Генеральный конструктор украинских «Ан» рассказал, почему в России загнулось самолетостроение
Ни одна страна не может всерьез считаться мировой державой, если у нее нет своей авиации. Для России авиация — не просто атрибут силы, а государствообразующая отрасль, ведь на основную часть территории — Сибирь и Дальний Восток — как в песне поется, «только самолетом можно долететь». Только где сегодня эта авиация? Старая, советская тихо отходит в мир иной.
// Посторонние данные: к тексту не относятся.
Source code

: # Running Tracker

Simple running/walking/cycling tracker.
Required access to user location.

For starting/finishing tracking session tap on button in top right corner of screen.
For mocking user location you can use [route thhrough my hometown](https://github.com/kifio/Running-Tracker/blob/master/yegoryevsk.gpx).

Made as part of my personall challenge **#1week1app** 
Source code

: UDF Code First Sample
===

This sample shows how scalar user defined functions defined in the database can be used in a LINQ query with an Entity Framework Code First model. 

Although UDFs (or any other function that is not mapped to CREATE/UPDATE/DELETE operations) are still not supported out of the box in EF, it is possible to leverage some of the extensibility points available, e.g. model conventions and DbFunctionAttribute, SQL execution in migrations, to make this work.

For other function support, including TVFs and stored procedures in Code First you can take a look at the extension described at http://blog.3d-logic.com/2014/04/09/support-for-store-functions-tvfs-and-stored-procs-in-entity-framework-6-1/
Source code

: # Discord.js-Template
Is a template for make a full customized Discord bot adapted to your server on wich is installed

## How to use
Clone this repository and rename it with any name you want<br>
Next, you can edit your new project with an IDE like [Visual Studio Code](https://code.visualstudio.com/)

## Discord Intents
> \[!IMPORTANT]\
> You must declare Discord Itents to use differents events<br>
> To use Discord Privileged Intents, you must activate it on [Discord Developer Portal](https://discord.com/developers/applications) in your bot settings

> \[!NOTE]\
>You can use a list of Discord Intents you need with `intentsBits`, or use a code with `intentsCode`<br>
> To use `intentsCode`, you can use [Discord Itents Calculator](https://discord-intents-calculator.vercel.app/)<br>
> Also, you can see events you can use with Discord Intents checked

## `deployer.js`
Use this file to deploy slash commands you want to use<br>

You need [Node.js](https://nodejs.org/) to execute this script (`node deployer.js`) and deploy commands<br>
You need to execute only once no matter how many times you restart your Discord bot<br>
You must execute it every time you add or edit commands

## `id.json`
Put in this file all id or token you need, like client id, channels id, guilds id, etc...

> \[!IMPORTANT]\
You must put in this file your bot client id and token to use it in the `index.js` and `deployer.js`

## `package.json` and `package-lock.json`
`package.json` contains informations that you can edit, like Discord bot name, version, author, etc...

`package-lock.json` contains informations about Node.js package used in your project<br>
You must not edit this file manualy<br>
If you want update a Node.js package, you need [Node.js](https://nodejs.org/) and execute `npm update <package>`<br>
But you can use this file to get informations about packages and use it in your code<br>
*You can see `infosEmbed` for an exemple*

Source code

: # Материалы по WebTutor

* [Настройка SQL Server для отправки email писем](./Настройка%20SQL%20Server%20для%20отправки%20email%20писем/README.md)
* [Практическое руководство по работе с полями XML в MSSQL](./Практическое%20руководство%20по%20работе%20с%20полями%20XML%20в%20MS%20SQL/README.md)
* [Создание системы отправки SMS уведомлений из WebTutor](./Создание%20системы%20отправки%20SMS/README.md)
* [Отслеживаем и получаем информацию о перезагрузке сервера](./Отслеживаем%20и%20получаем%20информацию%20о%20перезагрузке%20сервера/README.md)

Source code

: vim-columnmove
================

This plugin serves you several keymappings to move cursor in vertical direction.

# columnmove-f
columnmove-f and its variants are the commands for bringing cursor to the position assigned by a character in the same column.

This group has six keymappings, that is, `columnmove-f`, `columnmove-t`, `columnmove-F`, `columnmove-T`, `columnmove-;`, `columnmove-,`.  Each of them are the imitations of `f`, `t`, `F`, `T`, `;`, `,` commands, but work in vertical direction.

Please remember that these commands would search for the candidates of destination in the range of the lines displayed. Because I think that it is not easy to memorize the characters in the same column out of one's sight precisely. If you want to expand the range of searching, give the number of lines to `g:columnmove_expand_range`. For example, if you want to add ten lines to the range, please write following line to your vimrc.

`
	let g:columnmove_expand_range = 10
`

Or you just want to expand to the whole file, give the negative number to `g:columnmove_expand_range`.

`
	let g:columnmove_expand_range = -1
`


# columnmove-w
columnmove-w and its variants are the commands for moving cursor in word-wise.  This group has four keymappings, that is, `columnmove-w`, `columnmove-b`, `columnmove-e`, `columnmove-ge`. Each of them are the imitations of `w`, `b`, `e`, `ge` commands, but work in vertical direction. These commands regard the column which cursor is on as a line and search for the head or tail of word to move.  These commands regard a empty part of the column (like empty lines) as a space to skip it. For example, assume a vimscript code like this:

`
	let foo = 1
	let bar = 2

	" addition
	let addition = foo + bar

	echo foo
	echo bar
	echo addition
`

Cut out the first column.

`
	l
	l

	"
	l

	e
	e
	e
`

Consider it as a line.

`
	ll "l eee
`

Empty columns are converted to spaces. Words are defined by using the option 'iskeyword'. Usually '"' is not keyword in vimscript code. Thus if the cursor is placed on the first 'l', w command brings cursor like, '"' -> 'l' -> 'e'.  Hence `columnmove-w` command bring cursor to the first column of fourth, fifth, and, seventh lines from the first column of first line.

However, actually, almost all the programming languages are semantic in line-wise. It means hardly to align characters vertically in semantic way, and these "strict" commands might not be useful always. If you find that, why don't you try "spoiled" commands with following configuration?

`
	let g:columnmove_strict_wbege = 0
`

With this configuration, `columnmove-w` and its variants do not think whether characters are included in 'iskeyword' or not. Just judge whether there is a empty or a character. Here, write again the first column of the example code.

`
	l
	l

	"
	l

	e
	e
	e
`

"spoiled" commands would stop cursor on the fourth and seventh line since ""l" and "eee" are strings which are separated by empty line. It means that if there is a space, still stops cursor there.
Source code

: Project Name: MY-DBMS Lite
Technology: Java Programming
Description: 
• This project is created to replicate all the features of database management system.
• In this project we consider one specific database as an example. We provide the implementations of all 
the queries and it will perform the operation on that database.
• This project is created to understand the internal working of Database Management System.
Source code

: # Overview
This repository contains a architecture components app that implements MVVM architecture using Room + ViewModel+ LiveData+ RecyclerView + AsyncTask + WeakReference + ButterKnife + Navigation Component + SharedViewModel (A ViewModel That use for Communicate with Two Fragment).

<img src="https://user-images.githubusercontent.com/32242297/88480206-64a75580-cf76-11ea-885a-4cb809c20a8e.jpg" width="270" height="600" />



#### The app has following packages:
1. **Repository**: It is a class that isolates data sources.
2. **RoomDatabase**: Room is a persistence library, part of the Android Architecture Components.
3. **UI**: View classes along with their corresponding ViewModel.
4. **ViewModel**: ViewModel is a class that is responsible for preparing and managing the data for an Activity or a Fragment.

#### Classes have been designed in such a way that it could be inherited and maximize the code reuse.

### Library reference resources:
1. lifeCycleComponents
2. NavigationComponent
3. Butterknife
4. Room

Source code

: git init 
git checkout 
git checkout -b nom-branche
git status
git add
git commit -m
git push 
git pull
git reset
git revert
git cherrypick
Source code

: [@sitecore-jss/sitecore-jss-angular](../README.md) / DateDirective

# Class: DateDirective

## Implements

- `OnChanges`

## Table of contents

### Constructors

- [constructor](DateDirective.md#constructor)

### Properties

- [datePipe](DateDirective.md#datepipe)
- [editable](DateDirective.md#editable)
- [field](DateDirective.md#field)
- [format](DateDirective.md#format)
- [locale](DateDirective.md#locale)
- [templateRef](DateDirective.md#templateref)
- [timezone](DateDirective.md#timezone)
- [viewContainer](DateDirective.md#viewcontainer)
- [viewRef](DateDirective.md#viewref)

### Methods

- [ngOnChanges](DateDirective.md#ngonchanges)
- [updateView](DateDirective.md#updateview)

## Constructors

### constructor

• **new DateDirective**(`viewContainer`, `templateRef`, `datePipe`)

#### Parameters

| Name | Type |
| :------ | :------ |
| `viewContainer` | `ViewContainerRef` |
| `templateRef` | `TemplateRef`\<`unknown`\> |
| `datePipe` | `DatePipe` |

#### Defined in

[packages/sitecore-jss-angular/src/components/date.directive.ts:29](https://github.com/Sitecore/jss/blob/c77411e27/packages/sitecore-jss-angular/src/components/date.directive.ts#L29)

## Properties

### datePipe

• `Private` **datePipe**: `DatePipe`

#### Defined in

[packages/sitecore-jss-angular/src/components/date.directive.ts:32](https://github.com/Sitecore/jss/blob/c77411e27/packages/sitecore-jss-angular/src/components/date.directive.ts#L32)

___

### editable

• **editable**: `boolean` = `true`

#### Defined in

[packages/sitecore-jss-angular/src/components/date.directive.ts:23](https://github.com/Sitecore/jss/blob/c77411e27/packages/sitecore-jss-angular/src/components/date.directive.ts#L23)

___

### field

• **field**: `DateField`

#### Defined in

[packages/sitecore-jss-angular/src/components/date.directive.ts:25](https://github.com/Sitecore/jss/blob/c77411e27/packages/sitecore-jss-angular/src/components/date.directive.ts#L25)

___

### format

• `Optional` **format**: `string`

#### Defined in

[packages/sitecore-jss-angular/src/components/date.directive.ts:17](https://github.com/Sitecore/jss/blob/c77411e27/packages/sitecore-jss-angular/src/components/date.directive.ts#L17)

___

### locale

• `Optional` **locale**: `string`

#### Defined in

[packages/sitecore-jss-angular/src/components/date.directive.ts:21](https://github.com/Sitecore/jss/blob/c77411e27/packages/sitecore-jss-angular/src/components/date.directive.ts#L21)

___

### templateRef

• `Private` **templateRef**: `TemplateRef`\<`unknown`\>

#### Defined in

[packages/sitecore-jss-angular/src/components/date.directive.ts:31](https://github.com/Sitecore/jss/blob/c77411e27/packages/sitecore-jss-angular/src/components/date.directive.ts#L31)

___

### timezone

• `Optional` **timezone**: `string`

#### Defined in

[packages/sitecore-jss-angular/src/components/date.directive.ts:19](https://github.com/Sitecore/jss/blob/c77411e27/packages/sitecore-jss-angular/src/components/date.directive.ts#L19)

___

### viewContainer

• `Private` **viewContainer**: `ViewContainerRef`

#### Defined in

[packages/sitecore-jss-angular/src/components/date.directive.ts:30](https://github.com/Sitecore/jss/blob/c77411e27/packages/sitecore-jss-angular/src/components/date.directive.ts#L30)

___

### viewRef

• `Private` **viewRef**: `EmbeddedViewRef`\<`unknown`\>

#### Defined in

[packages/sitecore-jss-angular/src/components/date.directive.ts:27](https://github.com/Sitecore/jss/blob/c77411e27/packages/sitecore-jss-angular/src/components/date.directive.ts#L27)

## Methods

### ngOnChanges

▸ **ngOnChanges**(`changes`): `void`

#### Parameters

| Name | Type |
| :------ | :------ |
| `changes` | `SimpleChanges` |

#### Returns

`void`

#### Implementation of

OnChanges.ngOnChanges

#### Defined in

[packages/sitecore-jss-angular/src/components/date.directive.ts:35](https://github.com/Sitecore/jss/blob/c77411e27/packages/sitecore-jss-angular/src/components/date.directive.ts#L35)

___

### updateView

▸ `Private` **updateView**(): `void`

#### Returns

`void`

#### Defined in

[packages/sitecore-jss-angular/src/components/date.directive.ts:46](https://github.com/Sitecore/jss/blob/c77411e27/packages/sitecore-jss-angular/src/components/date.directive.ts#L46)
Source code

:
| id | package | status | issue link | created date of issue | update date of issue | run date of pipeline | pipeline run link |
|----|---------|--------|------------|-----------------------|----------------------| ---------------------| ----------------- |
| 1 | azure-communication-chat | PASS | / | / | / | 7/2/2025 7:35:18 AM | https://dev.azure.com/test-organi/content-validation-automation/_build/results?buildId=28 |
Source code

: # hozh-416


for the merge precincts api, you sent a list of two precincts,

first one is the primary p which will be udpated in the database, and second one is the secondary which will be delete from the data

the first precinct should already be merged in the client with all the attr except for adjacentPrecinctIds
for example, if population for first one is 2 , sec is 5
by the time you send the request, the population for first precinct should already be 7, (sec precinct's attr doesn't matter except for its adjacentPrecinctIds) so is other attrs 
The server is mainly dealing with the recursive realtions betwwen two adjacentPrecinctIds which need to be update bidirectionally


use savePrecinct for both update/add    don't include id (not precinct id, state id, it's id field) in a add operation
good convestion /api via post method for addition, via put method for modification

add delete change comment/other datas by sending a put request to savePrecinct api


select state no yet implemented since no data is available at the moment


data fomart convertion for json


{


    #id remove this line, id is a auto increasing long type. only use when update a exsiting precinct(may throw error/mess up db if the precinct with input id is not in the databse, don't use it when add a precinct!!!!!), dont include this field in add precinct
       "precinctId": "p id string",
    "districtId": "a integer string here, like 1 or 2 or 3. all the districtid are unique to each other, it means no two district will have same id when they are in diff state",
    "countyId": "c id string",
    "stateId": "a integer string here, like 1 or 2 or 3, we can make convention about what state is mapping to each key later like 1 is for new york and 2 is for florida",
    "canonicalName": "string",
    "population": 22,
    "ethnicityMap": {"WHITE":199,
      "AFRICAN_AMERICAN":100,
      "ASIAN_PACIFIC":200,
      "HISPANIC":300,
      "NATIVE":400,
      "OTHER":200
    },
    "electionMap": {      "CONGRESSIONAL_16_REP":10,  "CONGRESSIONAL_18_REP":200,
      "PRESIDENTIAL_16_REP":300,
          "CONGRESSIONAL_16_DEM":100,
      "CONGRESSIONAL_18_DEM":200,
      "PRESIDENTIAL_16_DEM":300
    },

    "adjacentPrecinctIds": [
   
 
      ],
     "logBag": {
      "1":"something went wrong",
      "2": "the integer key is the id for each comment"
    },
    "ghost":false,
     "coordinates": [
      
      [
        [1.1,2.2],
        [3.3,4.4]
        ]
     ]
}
Новую отрасль создают не одно десятилетие: бросают миллиарды, строят корпорации, проводят совещания, а новых машин все нет.
Почему же страна, где раньше каждый мальчишка мечтал о небе, разучилась строить самолеты? Об этом журналист «МК» беседовал в Киеве с «последним из могикан», одним из столпов еще советского авиапрома, ныне президентом и генконструктором украинского госпредприятия «Антонов» Дмитрием Кивой.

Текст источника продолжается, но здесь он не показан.